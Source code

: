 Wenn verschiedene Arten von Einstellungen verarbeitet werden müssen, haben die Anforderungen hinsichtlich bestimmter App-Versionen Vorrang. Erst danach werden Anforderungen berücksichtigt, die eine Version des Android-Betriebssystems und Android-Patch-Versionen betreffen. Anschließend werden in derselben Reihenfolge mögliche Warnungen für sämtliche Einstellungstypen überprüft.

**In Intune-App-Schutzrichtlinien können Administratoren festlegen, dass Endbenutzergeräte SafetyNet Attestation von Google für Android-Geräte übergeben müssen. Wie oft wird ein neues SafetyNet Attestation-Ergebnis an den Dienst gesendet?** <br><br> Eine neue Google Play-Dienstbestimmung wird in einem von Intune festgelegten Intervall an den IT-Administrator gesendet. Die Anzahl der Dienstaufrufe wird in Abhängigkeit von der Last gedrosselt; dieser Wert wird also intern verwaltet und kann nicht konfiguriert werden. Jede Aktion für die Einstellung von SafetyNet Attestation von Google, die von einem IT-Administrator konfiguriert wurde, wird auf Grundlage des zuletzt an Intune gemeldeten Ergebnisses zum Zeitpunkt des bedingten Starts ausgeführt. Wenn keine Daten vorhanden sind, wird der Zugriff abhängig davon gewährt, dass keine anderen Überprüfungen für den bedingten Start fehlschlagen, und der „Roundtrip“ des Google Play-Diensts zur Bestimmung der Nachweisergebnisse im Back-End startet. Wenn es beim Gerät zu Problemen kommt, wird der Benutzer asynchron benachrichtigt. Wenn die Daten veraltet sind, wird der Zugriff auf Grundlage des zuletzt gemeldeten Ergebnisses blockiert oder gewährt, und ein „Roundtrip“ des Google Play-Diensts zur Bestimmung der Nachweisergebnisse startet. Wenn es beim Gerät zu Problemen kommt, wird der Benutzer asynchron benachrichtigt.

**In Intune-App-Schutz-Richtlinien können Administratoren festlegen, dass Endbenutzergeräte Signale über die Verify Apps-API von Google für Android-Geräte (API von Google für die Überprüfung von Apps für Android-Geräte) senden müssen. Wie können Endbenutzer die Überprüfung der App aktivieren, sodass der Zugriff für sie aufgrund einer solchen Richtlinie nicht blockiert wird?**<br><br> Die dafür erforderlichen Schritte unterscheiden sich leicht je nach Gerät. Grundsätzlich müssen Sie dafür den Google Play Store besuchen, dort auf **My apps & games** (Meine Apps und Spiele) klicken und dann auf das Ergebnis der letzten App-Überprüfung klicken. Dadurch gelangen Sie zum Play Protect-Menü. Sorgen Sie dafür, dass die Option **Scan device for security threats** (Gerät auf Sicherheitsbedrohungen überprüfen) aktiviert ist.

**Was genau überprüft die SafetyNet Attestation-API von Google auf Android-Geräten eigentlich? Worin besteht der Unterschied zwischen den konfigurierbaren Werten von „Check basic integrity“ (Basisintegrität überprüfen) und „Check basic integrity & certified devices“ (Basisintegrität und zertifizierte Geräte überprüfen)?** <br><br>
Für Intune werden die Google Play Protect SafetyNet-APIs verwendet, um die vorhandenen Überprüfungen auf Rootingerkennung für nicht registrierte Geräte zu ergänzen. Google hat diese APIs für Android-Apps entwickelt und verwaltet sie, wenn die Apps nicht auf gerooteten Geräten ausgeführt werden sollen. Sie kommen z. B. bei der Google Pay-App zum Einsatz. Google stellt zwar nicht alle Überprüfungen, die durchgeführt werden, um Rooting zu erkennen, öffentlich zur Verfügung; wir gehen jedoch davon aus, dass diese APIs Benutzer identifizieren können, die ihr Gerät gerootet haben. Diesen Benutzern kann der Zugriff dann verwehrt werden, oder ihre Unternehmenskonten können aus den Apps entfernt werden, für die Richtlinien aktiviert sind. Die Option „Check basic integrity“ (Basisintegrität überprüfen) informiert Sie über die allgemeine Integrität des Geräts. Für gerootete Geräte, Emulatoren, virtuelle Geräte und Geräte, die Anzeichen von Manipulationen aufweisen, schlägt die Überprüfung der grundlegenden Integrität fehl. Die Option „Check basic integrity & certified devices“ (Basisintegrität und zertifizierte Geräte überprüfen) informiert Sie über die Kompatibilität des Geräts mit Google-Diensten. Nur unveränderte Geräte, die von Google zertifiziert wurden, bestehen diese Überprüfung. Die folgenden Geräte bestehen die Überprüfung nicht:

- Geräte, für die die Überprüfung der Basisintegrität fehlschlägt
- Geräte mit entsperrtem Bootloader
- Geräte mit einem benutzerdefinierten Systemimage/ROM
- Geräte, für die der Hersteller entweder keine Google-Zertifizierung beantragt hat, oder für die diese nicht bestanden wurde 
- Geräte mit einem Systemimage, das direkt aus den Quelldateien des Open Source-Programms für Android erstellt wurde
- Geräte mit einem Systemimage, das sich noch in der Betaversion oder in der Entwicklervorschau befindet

####

What is required: Only the number should be given: the count of lines in the entries that contain the string "Systemimage".

Your solution: 3